Assignment |
An exact copy of the lines from the one containing "diagram della lista" to the end of the records below is required, and nothing else.

(Pictures paired with source code)
________________
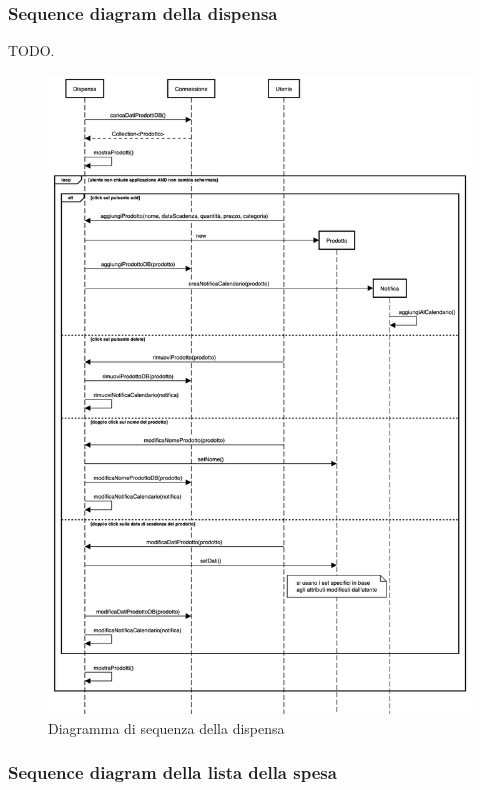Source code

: \documentclass{article}
\begin{document}
\subsubsection{Sequence diagram della dispensa}

TODO.

\begin{figure}[H]
    \includegraphics[width=\linewidth]{images/sequence-pantry.png}
    \caption{Diagramma di sequenza della dispensa}
    \label{fig:seqpantry}
\end{figure}

\subsubsection{Sequence diagram della lista della spesa}
\end{document}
________________
Expected answer |
\subsubsection{Sequence diagram della lista della spesa}
\end{document}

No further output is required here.